- [EXERCISE]: Which of the lines in the data mention the string "content"? List them all.

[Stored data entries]
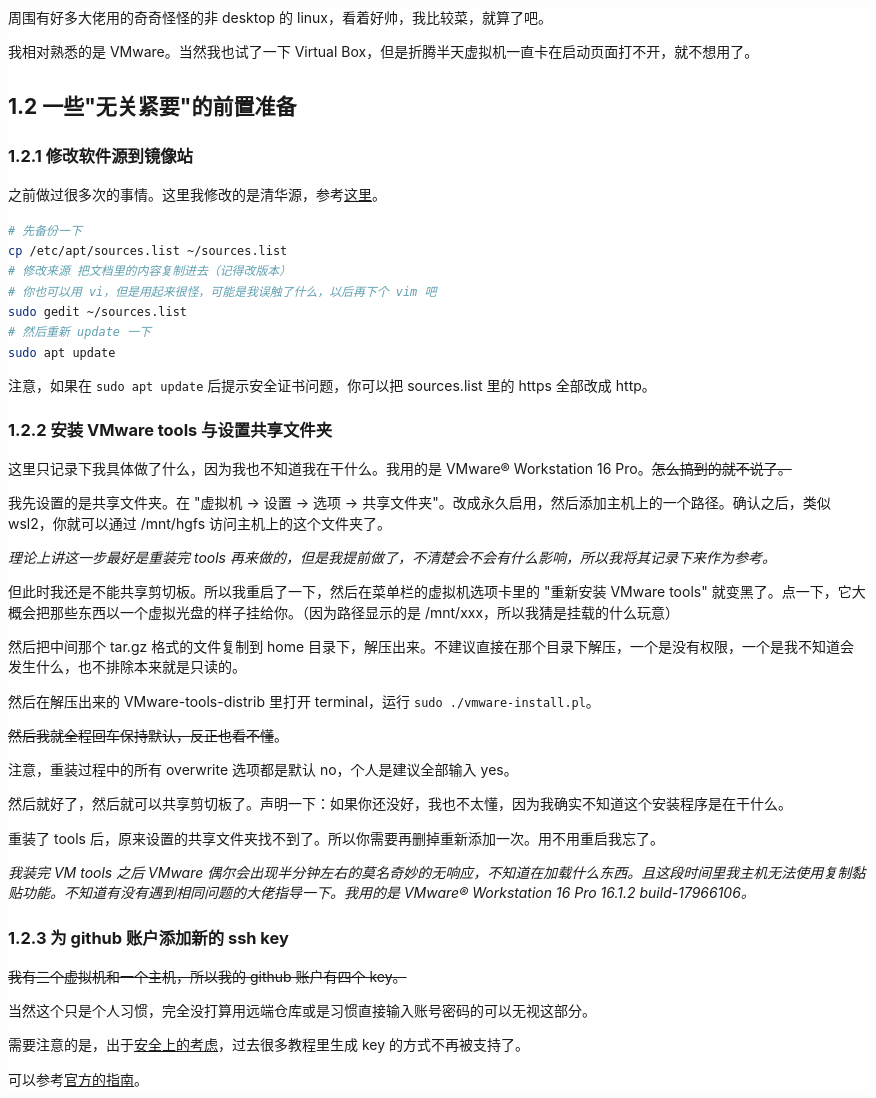 周围有好多大佬用的奇奇怪怪的非 desktop 的 linux，看着好帅，我比较菜，就算了吧。

我相对熟悉的是 VMware。当然我也试了一下 Virtual Box，但是折腾半天虚拟机一直卡在启动页面打不开，就不想用了。

## 1.2 一些"无关紧要"的前置准备

### 1.2.1 修改软件源到镜像站

之前做过很多次的事情。这里我修改的是清华源，参考[这里](https://mirror.tuna.tsinghua.edu.cn/help/ubuntu/)。

```bash
# 先备份一下
cp /etc/apt/sources.list ~/sources.list
# 修改来源 把文档里的内容复制进去（记得改版本）
# 你也可以用 vi，但是用起来很怪，可能是我误触了什么，以后再下个 vim 吧
sudo gedit ~/sources.list
# 然后重新 update 一下
sudo apt update
```

注意，如果在 `sudo apt update` 后提示安全证书问题，你可以把 sources.list 里的 https 全部改成 http。

### 1.2.2 安装 VMware tools 与设置共享文件夹

这里只记录下我具体做了什么，因为我也不知道我在干什么。我用的是 VMware® Workstation 16 Pro。~~怎么搞到的就不说了。~~

我先设置的是共享文件夹。在 "虚拟机 -> 设置 -> 选项 -> 共享文件夹"。改成永久启用，然后添加主机上的一个路径。确认之后，类似 wsl2，你就可以通过 /mnt/hgfs 访问主机上的这个文件夹了。

*理论上讲这一步最好是重装完 tools 再来做的，但是我提前做了，不清楚会不会有什么影响，所以我将其记录下来作为参考。*

但此时我还是不能共享剪切板。所以我重启了一下，然后在菜单栏的虚拟机选项卡里的 "重新安装 VMware tools" 就变黑了。点一下，它大概会把那些东西以一个虚拟光盘的样子挂给你。（因为路径显示的是 /mnt/xxx，所以我猜是挂载的什么玩意）

然后把中间那个 tar.gz 格式的文件复制到 home 目录下，解压出来。不建议直接在那个目录下解压，一个是没有权限，一个是我不知道会发生什么，也不排除本来就是只读的。

然后在解压出来的 VMware-tools-distrib 里打开 terminal，运行 `sudo ./vmware-install.pl`。

~~然后我就全程回车保持默认，反正也看不懂~~。

注意，重装过程中的所有 overwrite 选项都是默认 no，个人是建议全部输入 yes。

然后就好了，然后就可以共享剪切板了。声明一下：如果你还没好，我也不太懂，因为我确实不知道这个安装程序是在干什么。

重装了 tools 后，原来设置的共享文件夹找不到了。所以你需要再删掉重新添加一次。用不用重启我忘了。

*我装完 VM tools 之后 VMware 偶尔会出现半分钟左右的莫名奇妙的无响应，不知道在加载什么东西。且这段时间里我主机无法使用复制黏贴功能。不知道有没有遇到相同问题的大佬指导一下。我用的是 VMware® Workstation 16 Pro 16.1.2 build-17966106。*

### 1.2.3 为 github 账户添加新的 ssh key

~~我有三个虚拟机和一个主机，所以我的 github 账户有四个 key。~~

当然这个只是个人习惯，完全没打算用远端仓库或是习惯直接输入账号密码的可以无视这部分。

需要注意的是，出于[安全上的考虑](https://github.blog/2021-09-01-improving-git-protocol-security-github/)，过去很多教程里生成 key 的方式不再被支持了。

可以参考[官方的指南](https://docs.github.com/cn/authentication/connecting-to-github-with-ssh/generating-a-new-ssh-key-and-adding-it-to-the-ssh-agent)。
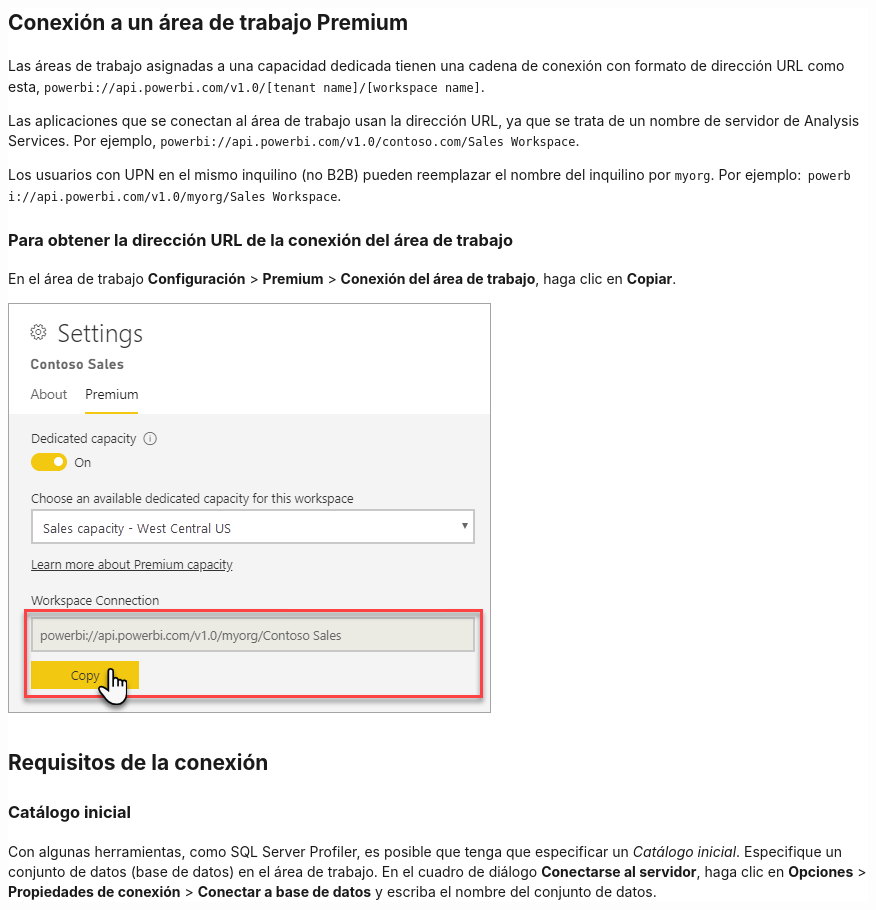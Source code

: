 ## <a name="connecting-to-a-premium-workspace"></a>Conexión a un área de trabajo Premium

Las áreas de trabajo asignadas a una capacidad dedicada tienen una cadena de conexión con formato de dirección URL como esta, `powerbi://api.powerbi.com/v1.0/[tenant name]/[workspace name]`.

Las aplicaciones que se conectan al área de trabajo usan la dirección URL, ya que se trata de un nombre de servidor de Analysis Services. Por ejemplo, `powerbi://api.powerbi.com/v1.0/contoso.com/Sales Workspace`.

Los usuarios con UPN en el mismo inquilino (no B2B) pueden reemplazar el nombre del inquilino por `myorg`. Por ejemplo:  `powerbi://api.powerbi.com/v1.0/myorg/Sales Workspace`.

### <a name="to-get-the-workspace-connection-url"></a>Para obtener la dirección URL de la conexión del área de trabajo

En el área de trabajo **Configuración** > **Premium** > **Conexión del área de trabajo**, haga clic en **Copiar**.

![Cadena de conexión del área de trabajo](media/service-premium-connect-tools/xmla-endpoint-workspace-connection.png)

## <a name="connection-requirements"></a>Requisitos de la conexión

### <a name="initial-catalog"></a>Catálogo inicial

Con algunas herramientas, como SQL Server Profiler, es posible que tenga que especificar un *Catálogo inicial*. Especifique un conjunto de datos (base de datos) en el área de trabajo. En el cuadro de diálogo **Conectarse al servidor**, haga clic en **Opciones** > **Propiedades de conexión** > **Conectar a base de datos** y escriba el nombre del conjunto de datos.
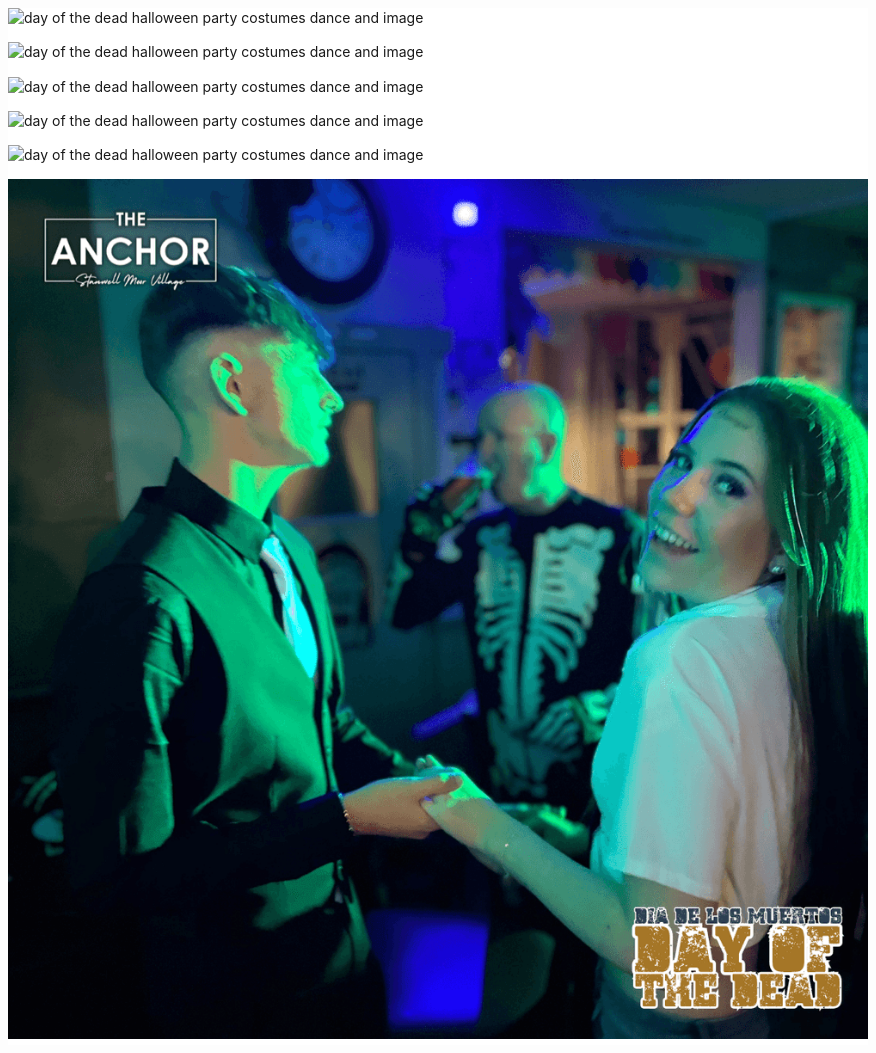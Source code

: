 ![day of the dead halloween party costumes dance and image](/content/blog/day-of-the-dead-halloween-party-costumes-dance-and/image-57.png)

![day of the dead halloween party costumes dance and image](/content/blog/day-of-the-dead-halloween-party-costumes-dance-and/image-58.png)

![day of the dead halloween party costumes dance and image](/content/blog/day-of-the-dead-halloween-party-costumes-dance-and/image-59.png)

![day of the dead halloween party costumes dance and image](/content/blog/day-of-the-dead-halloween-party-costumes-dance-and/image-6.png)

![day of the dead halloween party costumes dance and image](/content/blog/day-of-the-dead-halloween-party-costumes-dance-and/image-60.png)

![day of the dead halloween party costumes dance and image](/content/blog/day-of-the-dead-halloween-party-costumes-dance-and/image-61.png)
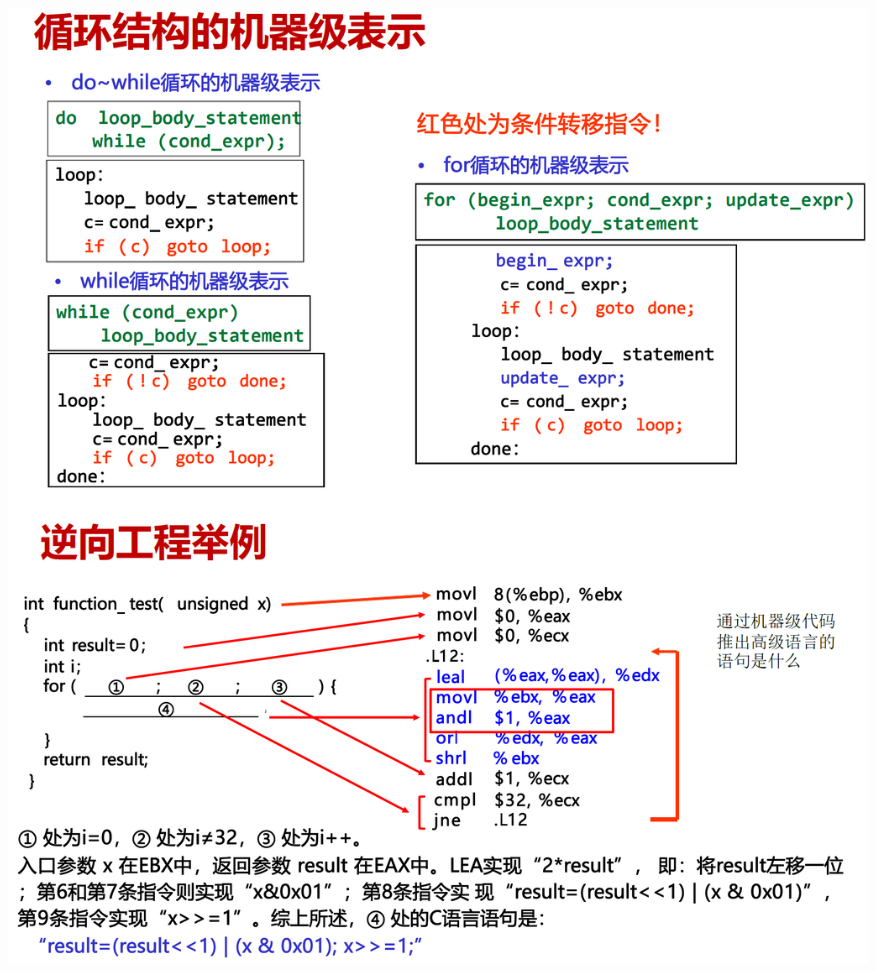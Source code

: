​![image](assets/image-20240604190139-2zadjfv.png)​

​![image](assets/image-20240604190202-90lzswv.png)​
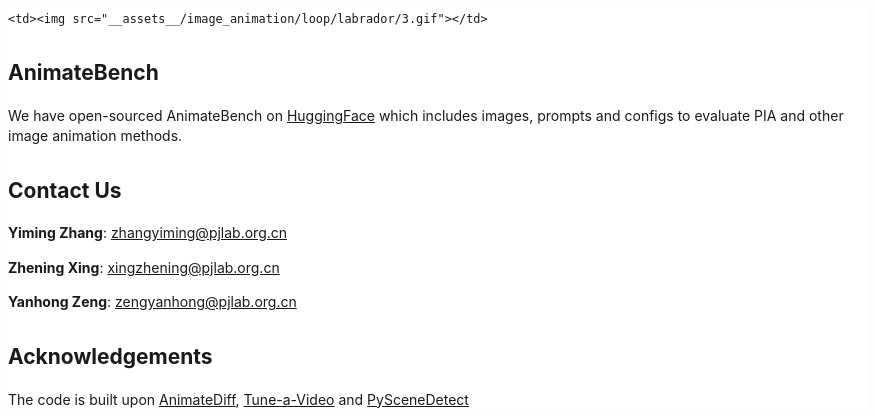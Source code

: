     <td><img src="__assets__/image_animation/loop/labrador/3.gif"></td>
  </tr>
</table>

## AnimateBench
We have open-sourced AnimateBench on [HuggingFace](https://huggingface.co/datasets/ymzhang319/AnimateBench) which includes images, prompts and configs to evaluate PIA and other image animation methods.

## Contact Us
**Yiming Zhang**: zhangyiming@pjlab.org.cn

**Zhening Xing**: xingzhening@pjlab.org.cn

**Yanhong Zeng**: zengyanhong@pjlab.org.cn

## Acknowledgements
The code is built upon [AnimateDiff](https://github.com/guoyww/AnimateDiff), [Tune-a-Video](https://github.com/showlab/Tune-A-Video) and [PySceneDetect](https://github.com/Breakthrough/PySceneDetect)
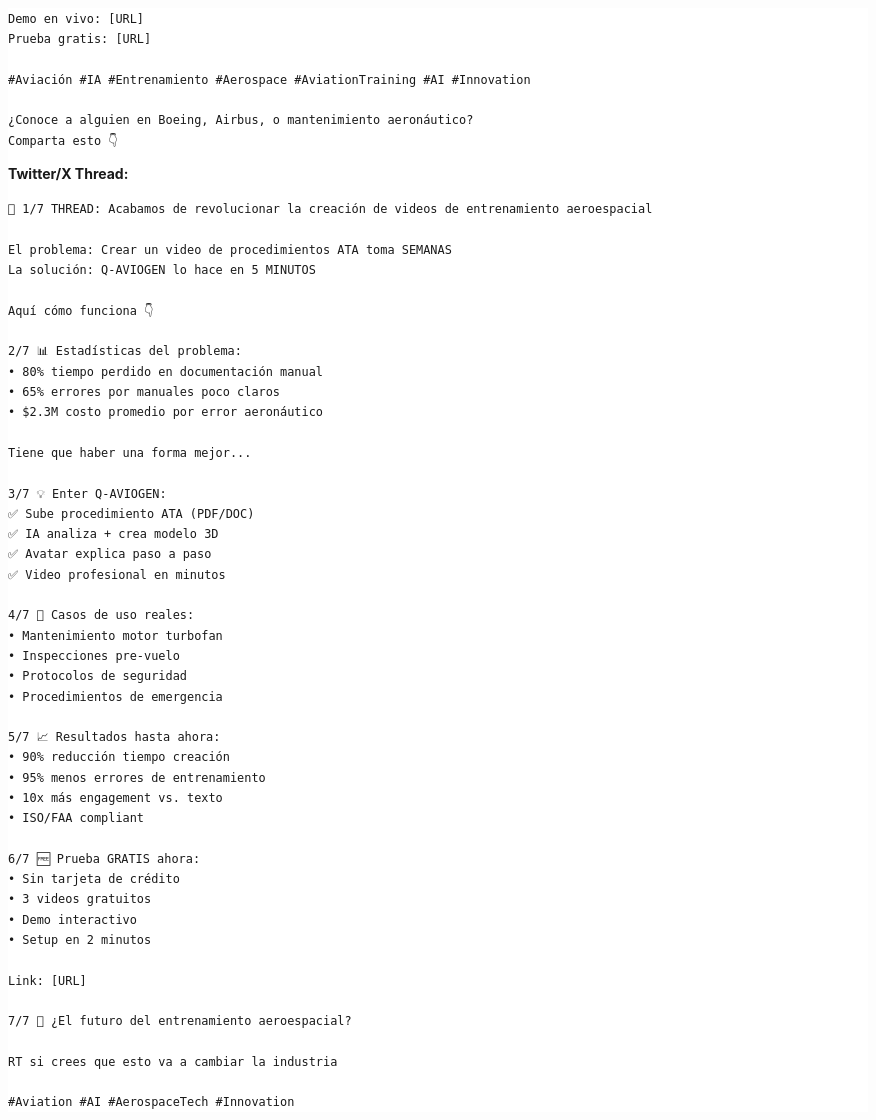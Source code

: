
 ```
Demo en vivo: [URL]
Prueba gratis: [URL]

#Aviación #IA #Entrenamiento #Aerospace #AviationTraining #AI #Innovation

¿Conoce a alguien en Boeing, Airbus, o mantenimiento aeronáutico? 
Comparta esto 👇
```

**Twitter/X Thread:**
```
🧵 1/7 THREAD: Acabamos de revolucionar la creación de videos de entrenamiento aeroespacial

El problema: Crear un video de procedimientos ATA toma SEMANAS
La solución: Q-AVIOGEN lo hace en 5 MINUTOS

Aquí cómo funciona 👇

2/7 📊 Estadísticas del problema:
• 80% tiempo perdido en documentación manual
• 65% errores por manuales poco claros
• $2.3M costo promedio por error aeronáutico

Tiene que haber una forma mejor...

3/7 💡 Enter Q-AVIOGEN:
✅ Sube procedimiento ATA (PDF/DOC)
✅ IA analiza + crea modelo 3D
✅ Avatar explica paso a paso
✅ Video profesional en minutos

4/7 🎯 Casos de uso reales:
• Mantenimiento motor turbofan
• Inspecciones pre-vuelo
• Protocolos de seguridad
• Procedimientos de emergencia

5/7 📈 Resultados hasta ahora:
• 90% reducción tiempo creación
• 95% menos errores de entrenamiento
• 10x más engagement vs. texto
• ISO/FAA compliant

6/7 🆓 Prueba GRATIS ahora:
• Sin tarjeta de crédito
• 3 videos gratuitos
• Demo interactivo
• Setup en 2 minutos

Link: [URL]

7/7 🚀 ¿El futuro del entrenamiento aeroespacial?

RT si crees que esto va a cambiar la industria 

#Aviation #AI #AerospaceTech #Innovation
```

- [ANSWER TO THE EXERCISE]:
: ![day of the dead halloween party costumes dance and image](/content/blog/day-of-the-dead-halloween-party-costumes-dance-and/image-57.png)
![day of the dead halloween party costumes dance and image](/content/blog/day-of-the-dead-halloween-party-costumes-dance-and/image-58.png)
![day of the dead halloween party costumes dance and image](/content/blog/day-of-the-dead-halloween-party-costumes-dance-and/image-59.png)
![day of the dead halloween party costumes dance and image](/content/blog/day-of-the-dead-halloween-party-costumes-dance-and/image-6.png)
![day of the dead halloween party costumes dance and image](/content/blog/day-of-the-dead-halloween-party-costumes-dance-and/image-60.png)
![day of the dead halloween party costumes dance and image](/content/blog/day-of-the-dead-halloween-party-costumes-dance-and/image-61.png)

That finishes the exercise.